Security

Sicherheit im öffentlichen Raum - Schwerpunktbereich für Sicherheitsdienstleister

08.06.2020 -

Sicherheit ist ein Maßstab für Lebensqualität. Die individuelle Furcht vor Kriminalität schränkt diese Freiheit und Lebensqualität ein. Welche Faktoren spielen in Deutschland zusammen, um Sicherheit zu schaffen, und welche Rolle übernehmen dabei die privaten Sicherheitsunternehmen?

Ein Beitrag von Ralf Brümmer.

Ohne das mehr oder weniger große Dunkelfeld mit einzubeziehen, sind in jeder Stunde des Jahres 2019 in Deutschland durchschnittlich 123 Delikte der Straßenkriminalität registriert worden, sagt die Polizeiliche Kriminalstatistik. Hinzu kamen 41 Rauschgiftstraftaten, 29 Diebstähle von, aus und an Kraftfahrzeugen sowie – bezogen auf die Öffnungszeiten – rund 100 Ladendiebstähle. Kann man also die öffentlichen und öffentlich zugänglichen Räume (Hausrechtsbereiche) bei der Bewertung dieser Zahlen noch als sicher bezeichnen?

Für die öffentliche Sicherheit zu sorgen, ist in erster Linie Aufgabe der Polizeien des Bundes und der Länder.
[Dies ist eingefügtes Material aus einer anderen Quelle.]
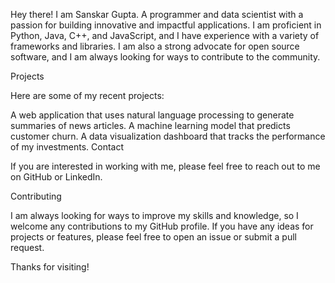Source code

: Hey there! I am Sanskar Gupta. A programmer and data scientist with a passion for building innovative and impactful applications. I am proficient in Python, Java, C++, and JavaScript, and I have experience with a variety of frameworks and libraries. I am also a strong advocate for open source software, and I am always looking for ways to contribute to the community.

Projects

Here are some of my recent projects:

A web application that uses natural language processing to generate summaries of news articles.
A machine learning model that predicts customer churn.
A data visualization dashboard that tracks the performance of my investments.
Contact

If you are interested in working with me, please feel free to reach out to me on GitHub or LinkedIn.

Contributing

I am always looking for ways to improve my skills and knowledge, so I welcome any contributions to my GitHub profile. If you have any ideas for projects or features, please feel free to open an issue or submit a pull request.

Thanks for visiting!
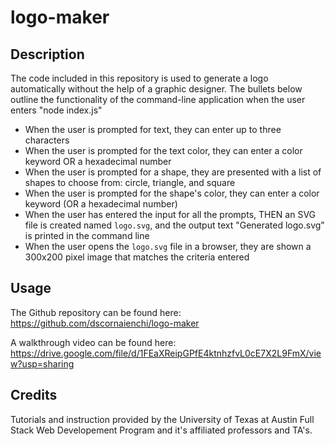 # logo-maker

## Description

The code included in this repository is used to generate a logo automatically without the help of a graphic designer. The bullets below outline the functionality of the command-line application when the user enters "node index.js"
* When the user is prompted for text, they can enter up to three characters
* When the user is prompted for the text color, they can enter a color keyword OR a hexadecimal number
* When the user is prompted for a shape, they are presented with a list of shapes to choose from: circle, triangle, and square
* When the user is prompted for the shape's color, they can enter a color keyword (OR a hexadecimal number)
* When the user has entered the input for all the prompts, THEN an SVG file is created named `logo.svg`, and the output text "Generated logo.svg" is printed in the command line
* When the user opens the `logo.svg` file in a browser, they are shown a 300x200 pixel image that matches the criteria entered

## Usage

The Github repository can be found here: https://github.com/dscornaienchi/logo-maker

A walkthrough video can be found here: https://drive.google.com/file/d/1FEaXReipGPfE4ktnhzfvL0cE7X2L9FmX/view?usp=sharing 

## Credits

Tutorials and instruction provided by the University of Texas at Austin Full Stack Web Developement Program and it's affiliated professors and TA's. 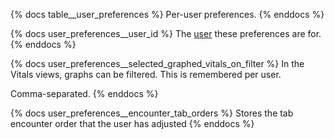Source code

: {% docs table__user_preferences %}
Per-user preferences.
{% enddocs %}

{% docs user_preferences__user_id %}
The [user](#!/source/source.tamanu.tamanu.users) these preferences are for.
{% enddocs %}

{% docs user_preferences__selected_graphed_vitals_on_filter %}
In the Vitals views, graphs can be filtered. This is remembered per user.

Comma-separated.
{% enddocs %}

{% docs user_preferences__encounter_tab_orders %}
Stores the tab encounter order that the user has adjusted
{% enddocs %}
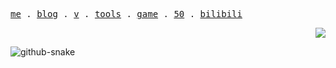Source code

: <p align="left">
  <samp>
    <a href="https://aiwan.run">me</a> .
    <a href="https://blog.aiwan.run">blog</a> .
    <a href="https://v.aiwan.run">v</a> .
    <a href="https://tools.aiwan.run">tools</a> .
    <a href="https://game.aiwan.run">game</a> .
    <a href="https://50.aiwan.run/">50</a> .
    <a href="https://space.bilibili.com/174865648">bilibili</a>
  </samp>

  <p align="right">
    <img src="https://counter-aiwan-run.deno.dev/">
  </p>
</p>

<picture>
  <source media="(prefers-color-scheme: dark)" srcset="./snake/github-contribution-grid-snake-dark.svg" />
  <source media="(prefers-color-scheme: light)" srcset="./snake/github-contribution-grid-snake.svg" />
  <img alt="github-snake" src="github-snake.svg" />
</picture>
Zugleich sind die Kommunen in der Pflicht, für lokale Sicherheit Sorge zu tragen – ein Teil der kommunalen Daseinsfürsorge.

Welche Rolle spielt die private ­Sicherheitswirtschaft?
Auch die private Sicherheitswirtschaft trägt in vielfältiger Weise zur öffentlichen Sicherheit bei, stärkt das Sicherheitsgefühl von Passanten und im öffentlich zugänglichen Raum arbeitenden Menschen, entlastet die Polizei und unterstützt die Kommunen. Dabei gibt es viele Einsatzgebiete und Hilfeleistungen: Dazu zählt beispielsweise die Produktion, Installation und der Betrieb von Sicherheitstechnik zum Schutz des öffentlichen Raumes. Genutzt werden hierzu Videoüberwachungssysteme mit intelligenter Kamera- und Bildanalyse, technische Zufahrtsbeschränkungen und Eingangskontrollen sowie digitale Lösungen. Hier sei das Pilotprojekt „Bahnhof Südkreuz“ in Berlin erwähnt, das die Bundespolizei initiiert, gesteuert und gemeinsam mit Privatunternehmen umgesetzt hat.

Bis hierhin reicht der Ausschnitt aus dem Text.